| Your assignment |
Search the material below for the string "обратно" and copy each line where it appears.

| Records for this exercise |
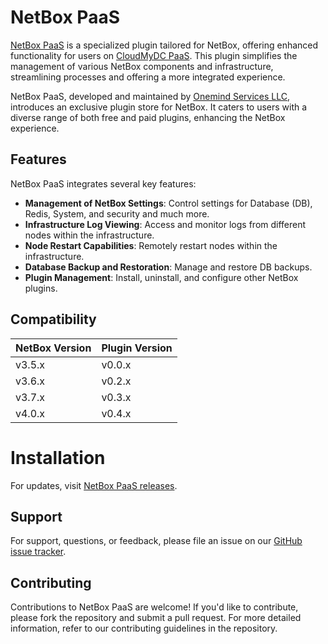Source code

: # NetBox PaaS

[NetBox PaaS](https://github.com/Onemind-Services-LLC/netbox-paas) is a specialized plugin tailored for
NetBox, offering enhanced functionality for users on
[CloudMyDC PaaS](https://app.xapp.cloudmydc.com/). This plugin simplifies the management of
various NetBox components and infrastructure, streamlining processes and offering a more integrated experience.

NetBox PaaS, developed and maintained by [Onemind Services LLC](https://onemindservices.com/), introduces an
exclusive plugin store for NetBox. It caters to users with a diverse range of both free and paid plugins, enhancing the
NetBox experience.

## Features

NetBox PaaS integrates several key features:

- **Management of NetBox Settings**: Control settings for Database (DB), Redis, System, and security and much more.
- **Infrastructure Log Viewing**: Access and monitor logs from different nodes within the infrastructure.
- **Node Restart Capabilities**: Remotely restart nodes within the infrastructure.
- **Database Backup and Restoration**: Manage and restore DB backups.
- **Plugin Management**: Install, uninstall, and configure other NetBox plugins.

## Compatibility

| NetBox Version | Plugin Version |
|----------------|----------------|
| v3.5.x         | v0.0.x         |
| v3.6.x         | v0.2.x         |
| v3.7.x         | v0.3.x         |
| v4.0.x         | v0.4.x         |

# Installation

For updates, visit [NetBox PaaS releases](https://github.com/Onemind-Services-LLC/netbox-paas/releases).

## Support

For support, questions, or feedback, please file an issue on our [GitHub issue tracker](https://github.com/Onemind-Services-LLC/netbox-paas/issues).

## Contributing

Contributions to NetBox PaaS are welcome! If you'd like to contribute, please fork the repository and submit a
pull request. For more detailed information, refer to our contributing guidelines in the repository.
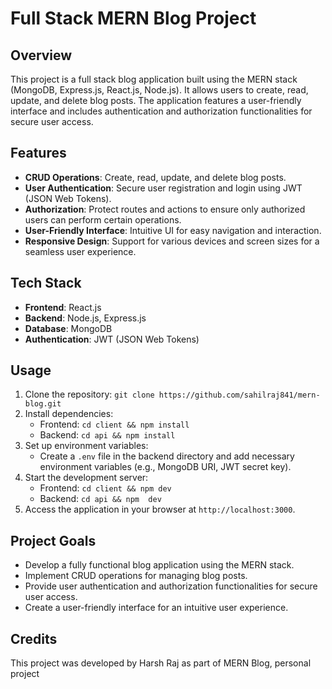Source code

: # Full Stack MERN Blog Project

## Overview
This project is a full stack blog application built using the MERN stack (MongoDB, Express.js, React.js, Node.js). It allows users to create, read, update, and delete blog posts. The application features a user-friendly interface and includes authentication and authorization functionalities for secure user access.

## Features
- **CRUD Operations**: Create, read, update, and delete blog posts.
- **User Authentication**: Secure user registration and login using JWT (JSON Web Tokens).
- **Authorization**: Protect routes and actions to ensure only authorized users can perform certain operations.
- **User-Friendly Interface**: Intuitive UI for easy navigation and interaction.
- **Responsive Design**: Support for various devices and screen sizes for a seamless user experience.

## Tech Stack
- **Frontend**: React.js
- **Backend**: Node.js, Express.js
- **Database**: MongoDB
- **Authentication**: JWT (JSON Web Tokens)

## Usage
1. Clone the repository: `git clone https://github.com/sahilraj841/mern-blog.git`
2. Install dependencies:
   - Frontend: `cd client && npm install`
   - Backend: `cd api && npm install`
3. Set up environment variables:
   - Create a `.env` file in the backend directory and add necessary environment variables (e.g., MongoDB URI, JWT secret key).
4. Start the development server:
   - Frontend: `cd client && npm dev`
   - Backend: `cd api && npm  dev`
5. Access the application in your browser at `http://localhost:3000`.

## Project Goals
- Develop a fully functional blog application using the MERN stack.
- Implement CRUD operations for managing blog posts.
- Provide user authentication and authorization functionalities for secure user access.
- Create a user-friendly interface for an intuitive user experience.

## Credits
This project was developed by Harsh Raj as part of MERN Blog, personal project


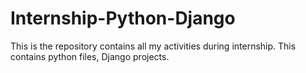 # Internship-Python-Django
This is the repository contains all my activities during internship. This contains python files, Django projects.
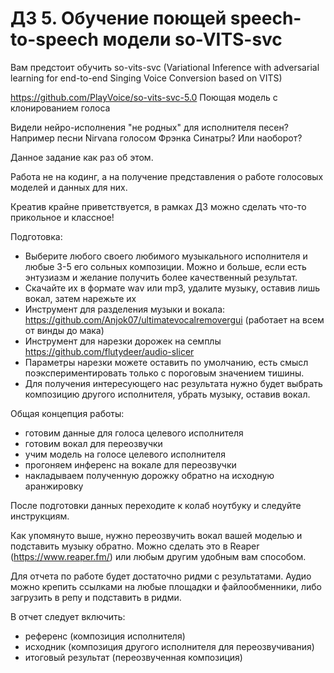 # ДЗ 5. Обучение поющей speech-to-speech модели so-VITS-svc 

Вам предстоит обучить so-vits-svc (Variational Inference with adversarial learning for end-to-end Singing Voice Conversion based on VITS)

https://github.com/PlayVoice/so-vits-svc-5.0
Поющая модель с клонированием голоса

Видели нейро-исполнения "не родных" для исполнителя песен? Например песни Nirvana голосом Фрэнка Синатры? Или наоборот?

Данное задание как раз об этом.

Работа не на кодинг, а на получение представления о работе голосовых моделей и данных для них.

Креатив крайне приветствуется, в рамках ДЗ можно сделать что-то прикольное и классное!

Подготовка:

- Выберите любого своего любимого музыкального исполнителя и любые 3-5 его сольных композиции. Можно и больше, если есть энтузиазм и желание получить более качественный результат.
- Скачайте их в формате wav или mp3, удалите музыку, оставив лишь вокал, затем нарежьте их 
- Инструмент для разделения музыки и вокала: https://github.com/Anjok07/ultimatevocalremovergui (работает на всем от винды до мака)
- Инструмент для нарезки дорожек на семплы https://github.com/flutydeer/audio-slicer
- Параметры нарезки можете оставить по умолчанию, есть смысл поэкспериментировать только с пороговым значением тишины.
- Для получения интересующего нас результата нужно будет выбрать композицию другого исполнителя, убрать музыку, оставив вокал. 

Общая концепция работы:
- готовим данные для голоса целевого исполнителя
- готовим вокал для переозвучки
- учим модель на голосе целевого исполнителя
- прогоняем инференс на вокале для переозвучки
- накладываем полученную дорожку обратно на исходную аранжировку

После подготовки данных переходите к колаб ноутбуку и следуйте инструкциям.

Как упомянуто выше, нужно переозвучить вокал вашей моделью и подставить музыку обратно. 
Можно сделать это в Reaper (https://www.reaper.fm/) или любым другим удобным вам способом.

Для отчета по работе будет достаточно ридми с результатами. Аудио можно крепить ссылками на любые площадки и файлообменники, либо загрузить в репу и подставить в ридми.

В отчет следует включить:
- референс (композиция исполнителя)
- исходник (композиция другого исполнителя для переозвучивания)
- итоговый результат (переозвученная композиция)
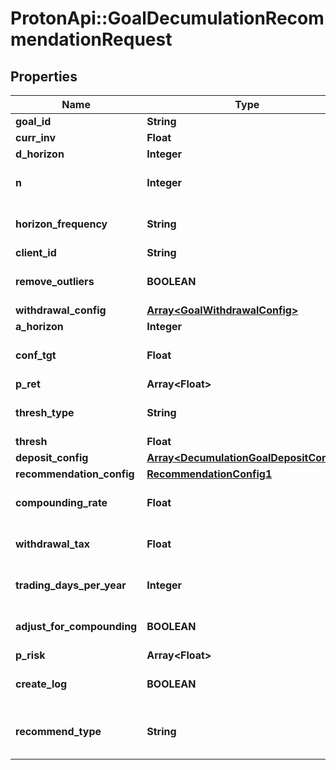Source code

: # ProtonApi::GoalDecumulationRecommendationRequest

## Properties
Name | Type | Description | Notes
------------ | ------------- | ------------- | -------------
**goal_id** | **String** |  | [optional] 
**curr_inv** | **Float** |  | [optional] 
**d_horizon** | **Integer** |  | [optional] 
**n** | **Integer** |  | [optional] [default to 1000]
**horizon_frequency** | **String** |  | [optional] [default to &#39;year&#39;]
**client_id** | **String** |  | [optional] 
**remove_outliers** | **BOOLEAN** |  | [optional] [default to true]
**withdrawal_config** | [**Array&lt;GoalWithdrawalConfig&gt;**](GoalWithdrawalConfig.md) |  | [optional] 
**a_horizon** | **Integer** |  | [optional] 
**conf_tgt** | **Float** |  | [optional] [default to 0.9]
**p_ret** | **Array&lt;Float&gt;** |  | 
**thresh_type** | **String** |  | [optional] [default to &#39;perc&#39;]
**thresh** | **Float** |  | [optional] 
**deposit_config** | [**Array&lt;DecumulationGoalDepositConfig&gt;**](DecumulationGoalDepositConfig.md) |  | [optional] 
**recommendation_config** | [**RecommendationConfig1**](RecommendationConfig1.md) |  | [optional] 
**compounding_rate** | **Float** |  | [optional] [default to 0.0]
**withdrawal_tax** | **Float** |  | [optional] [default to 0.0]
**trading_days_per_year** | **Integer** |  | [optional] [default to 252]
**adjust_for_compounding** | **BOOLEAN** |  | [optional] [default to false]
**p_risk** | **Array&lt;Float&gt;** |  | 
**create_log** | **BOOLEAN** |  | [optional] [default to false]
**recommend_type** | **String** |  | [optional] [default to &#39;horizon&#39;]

| The completed task |
- накладываем полученную дорожку обратно на исходную аранжировку
Как упомянуто выше, нужно переозвучить вокал вашей моделью и подставить музыку обратно. 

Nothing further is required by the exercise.